■ Task
The required result is every line of the records that includes "Software".

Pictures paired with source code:
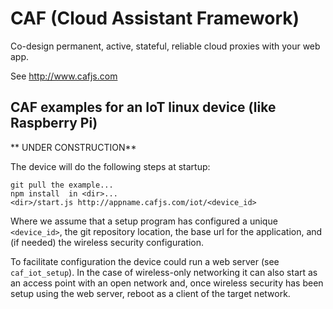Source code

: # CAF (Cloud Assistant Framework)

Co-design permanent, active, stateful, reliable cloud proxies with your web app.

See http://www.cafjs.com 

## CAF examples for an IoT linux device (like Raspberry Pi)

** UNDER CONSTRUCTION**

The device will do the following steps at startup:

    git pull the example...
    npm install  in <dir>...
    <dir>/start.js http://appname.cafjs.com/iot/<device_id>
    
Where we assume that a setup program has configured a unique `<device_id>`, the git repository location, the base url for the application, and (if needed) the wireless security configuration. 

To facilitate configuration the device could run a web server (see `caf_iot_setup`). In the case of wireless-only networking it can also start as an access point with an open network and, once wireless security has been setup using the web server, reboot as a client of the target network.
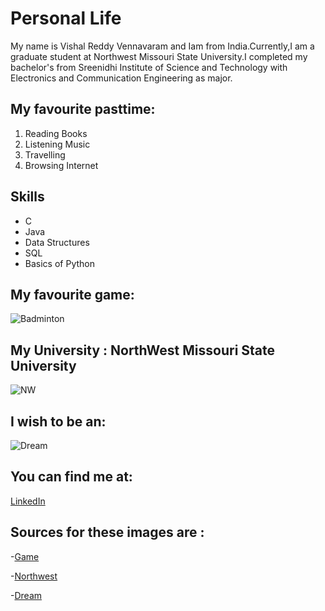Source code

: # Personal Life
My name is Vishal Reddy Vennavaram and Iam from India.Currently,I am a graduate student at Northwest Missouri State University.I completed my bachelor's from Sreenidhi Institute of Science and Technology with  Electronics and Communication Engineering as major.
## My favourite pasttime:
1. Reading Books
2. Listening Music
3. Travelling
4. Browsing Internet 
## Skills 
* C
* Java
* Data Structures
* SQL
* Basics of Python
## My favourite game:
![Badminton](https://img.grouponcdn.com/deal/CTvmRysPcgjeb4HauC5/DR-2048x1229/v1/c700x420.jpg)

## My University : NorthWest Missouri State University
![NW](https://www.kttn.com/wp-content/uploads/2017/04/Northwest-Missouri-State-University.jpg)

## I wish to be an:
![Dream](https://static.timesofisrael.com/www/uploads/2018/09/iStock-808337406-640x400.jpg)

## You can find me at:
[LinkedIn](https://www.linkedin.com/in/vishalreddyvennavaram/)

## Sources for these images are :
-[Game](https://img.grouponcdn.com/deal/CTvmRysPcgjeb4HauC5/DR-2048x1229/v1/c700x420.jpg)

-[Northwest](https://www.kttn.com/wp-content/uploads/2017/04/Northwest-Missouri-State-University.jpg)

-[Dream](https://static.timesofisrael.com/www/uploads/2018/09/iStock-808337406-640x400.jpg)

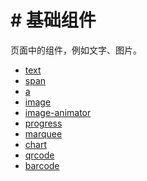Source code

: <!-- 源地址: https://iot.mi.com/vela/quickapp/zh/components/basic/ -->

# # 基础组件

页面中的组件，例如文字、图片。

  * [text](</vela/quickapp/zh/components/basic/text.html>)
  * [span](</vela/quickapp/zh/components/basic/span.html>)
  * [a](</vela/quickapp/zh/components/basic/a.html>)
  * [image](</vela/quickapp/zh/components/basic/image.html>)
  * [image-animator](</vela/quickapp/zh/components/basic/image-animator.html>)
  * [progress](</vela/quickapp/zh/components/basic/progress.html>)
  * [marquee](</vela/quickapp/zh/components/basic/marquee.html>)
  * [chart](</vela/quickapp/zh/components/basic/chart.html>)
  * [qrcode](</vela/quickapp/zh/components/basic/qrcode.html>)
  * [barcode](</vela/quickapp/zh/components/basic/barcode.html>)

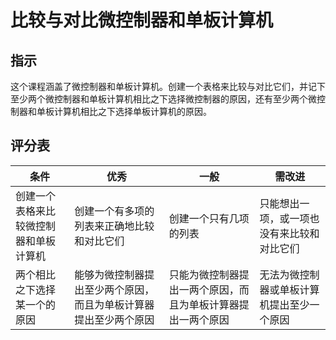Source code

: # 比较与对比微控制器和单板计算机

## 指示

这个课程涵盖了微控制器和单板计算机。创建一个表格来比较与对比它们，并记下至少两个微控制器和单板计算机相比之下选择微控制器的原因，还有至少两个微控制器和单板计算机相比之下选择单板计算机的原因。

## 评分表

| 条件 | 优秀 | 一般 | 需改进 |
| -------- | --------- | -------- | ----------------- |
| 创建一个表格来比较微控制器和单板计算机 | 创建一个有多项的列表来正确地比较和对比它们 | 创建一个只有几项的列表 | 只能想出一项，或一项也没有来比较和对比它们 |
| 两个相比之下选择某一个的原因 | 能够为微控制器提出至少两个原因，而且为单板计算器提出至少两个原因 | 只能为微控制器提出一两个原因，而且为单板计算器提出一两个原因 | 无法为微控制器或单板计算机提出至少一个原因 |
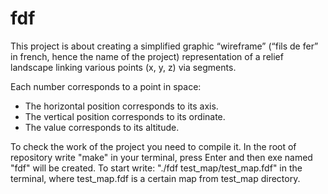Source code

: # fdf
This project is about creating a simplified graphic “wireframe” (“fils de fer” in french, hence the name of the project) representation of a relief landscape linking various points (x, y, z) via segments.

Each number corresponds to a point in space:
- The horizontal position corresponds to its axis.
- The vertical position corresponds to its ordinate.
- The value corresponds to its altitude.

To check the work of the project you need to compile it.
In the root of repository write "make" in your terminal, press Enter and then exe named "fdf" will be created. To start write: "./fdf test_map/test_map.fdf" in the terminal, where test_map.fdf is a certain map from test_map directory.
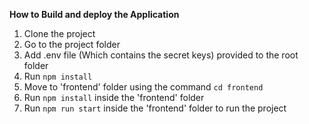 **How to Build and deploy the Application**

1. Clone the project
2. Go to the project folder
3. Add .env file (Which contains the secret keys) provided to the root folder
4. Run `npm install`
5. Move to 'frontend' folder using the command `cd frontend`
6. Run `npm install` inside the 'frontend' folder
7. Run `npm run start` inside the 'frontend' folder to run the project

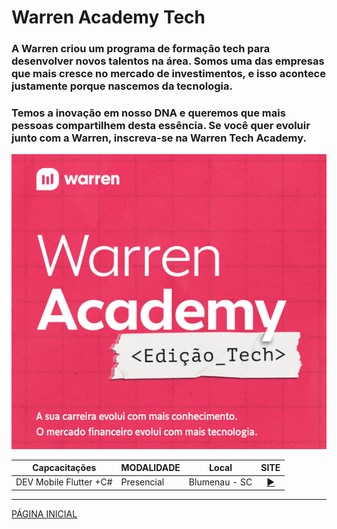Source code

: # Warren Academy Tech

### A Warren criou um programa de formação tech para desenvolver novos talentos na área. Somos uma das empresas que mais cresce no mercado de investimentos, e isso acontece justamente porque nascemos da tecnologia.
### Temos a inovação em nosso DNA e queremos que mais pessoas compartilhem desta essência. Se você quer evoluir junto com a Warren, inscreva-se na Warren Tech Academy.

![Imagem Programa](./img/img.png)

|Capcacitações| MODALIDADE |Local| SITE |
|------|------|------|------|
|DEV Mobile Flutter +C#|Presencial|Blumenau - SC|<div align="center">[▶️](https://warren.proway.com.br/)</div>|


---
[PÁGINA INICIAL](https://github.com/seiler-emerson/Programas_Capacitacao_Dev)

...

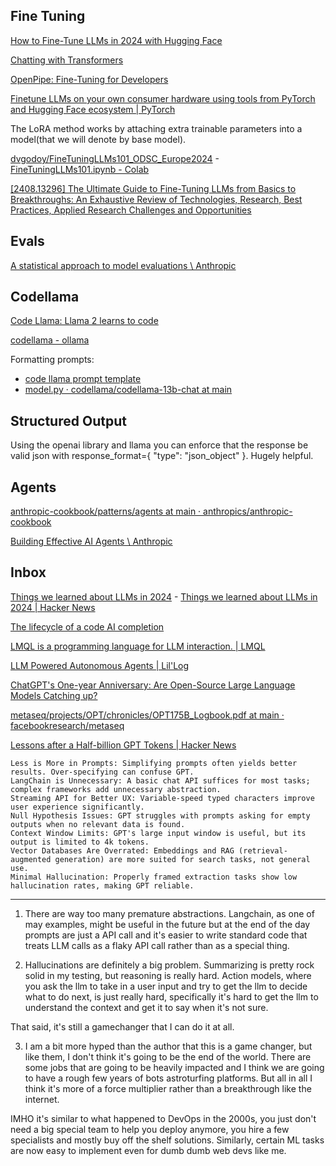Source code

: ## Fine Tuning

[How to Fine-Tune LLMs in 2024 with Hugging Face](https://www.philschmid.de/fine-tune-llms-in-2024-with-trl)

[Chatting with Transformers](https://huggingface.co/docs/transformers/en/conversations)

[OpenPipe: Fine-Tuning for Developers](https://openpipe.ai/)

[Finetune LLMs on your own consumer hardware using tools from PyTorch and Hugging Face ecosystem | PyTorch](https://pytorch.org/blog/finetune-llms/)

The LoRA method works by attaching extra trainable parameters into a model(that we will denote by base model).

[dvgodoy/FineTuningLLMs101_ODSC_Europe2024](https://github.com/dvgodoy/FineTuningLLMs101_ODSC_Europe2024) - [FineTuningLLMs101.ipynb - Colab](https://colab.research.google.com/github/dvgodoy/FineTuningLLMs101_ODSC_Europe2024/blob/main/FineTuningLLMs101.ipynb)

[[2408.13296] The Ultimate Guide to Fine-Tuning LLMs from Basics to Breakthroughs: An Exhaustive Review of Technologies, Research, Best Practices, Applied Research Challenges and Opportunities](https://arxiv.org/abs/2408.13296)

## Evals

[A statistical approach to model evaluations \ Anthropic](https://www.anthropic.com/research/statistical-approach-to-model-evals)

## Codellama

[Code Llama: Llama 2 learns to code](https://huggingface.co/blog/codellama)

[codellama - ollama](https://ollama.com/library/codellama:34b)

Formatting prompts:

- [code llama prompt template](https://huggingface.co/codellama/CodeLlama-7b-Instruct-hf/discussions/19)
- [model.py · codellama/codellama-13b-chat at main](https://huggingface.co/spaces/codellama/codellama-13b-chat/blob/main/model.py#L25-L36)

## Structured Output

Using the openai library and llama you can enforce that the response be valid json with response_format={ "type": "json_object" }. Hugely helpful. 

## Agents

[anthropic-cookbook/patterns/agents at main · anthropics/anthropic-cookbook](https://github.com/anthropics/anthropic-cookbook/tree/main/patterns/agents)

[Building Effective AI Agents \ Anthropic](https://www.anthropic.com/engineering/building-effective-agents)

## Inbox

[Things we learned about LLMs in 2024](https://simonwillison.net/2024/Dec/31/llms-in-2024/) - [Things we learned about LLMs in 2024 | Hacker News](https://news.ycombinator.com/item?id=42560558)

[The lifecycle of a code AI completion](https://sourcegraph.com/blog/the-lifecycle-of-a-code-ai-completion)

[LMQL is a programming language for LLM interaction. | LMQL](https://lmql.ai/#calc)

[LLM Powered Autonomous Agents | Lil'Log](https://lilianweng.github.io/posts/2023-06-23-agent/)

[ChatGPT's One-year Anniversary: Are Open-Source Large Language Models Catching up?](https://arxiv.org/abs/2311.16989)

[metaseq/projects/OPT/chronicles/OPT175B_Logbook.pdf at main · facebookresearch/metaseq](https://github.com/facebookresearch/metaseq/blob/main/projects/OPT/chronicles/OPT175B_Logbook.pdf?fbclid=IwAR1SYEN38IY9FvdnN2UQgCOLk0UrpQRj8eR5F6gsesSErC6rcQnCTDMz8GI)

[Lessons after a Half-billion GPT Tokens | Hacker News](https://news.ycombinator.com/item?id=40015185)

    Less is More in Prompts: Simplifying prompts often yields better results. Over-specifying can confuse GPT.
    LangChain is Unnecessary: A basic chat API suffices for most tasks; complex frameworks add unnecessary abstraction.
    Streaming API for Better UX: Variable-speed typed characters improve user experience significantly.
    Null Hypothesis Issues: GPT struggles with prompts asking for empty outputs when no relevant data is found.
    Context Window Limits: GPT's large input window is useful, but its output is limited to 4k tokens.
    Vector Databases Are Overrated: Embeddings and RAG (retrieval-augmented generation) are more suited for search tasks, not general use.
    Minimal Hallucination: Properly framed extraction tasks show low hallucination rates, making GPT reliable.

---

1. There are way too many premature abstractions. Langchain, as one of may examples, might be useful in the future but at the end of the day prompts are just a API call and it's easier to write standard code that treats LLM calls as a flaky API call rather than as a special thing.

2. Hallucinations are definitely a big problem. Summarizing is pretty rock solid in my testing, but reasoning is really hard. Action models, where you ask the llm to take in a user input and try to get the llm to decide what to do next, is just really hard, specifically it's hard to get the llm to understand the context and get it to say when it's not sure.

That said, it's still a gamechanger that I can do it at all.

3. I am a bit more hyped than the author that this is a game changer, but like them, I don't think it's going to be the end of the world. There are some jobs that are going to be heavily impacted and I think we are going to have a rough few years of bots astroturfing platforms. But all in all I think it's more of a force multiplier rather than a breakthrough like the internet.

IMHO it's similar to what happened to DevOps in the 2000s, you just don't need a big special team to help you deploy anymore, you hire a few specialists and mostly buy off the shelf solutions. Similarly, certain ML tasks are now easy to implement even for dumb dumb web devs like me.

--

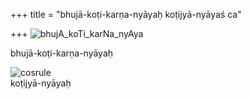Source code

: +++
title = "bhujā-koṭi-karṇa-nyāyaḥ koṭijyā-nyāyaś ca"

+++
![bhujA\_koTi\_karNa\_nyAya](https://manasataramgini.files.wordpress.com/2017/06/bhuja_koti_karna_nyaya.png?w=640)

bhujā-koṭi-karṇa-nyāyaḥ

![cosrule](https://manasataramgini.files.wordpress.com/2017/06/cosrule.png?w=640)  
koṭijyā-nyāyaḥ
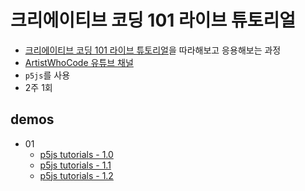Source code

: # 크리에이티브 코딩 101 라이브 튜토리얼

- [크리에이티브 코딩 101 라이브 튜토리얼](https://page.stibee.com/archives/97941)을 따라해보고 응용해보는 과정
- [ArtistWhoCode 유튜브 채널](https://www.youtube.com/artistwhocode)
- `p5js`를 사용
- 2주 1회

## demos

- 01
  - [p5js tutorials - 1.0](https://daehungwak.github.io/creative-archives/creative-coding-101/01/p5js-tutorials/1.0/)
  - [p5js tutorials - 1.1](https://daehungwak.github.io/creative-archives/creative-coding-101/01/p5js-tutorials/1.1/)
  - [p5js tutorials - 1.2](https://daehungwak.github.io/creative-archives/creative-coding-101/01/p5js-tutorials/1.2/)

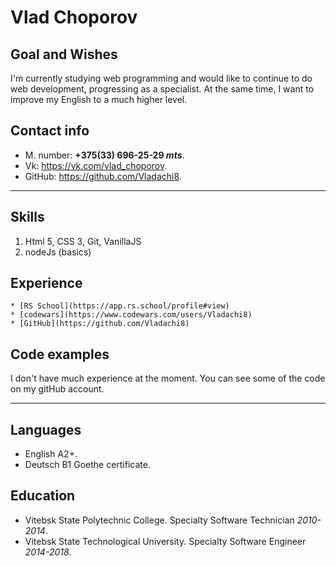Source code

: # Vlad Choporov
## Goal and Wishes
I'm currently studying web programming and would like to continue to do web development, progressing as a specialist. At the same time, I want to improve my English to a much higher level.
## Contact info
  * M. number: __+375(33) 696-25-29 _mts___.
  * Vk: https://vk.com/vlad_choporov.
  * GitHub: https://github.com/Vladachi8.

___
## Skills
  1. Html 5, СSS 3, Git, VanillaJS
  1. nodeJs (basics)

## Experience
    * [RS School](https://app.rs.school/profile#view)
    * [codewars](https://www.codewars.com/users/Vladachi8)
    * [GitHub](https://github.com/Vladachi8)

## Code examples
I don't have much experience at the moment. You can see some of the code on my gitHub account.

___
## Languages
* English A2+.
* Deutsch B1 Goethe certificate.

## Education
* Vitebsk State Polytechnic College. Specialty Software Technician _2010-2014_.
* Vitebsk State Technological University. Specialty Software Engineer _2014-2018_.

■ Result of the exercise
* Vitebsk State Polytechnic College. Specialty Software Technician _2010-2014_.
* Vitebsk State Technological University. Specialty Software Engineer _2014-2018_.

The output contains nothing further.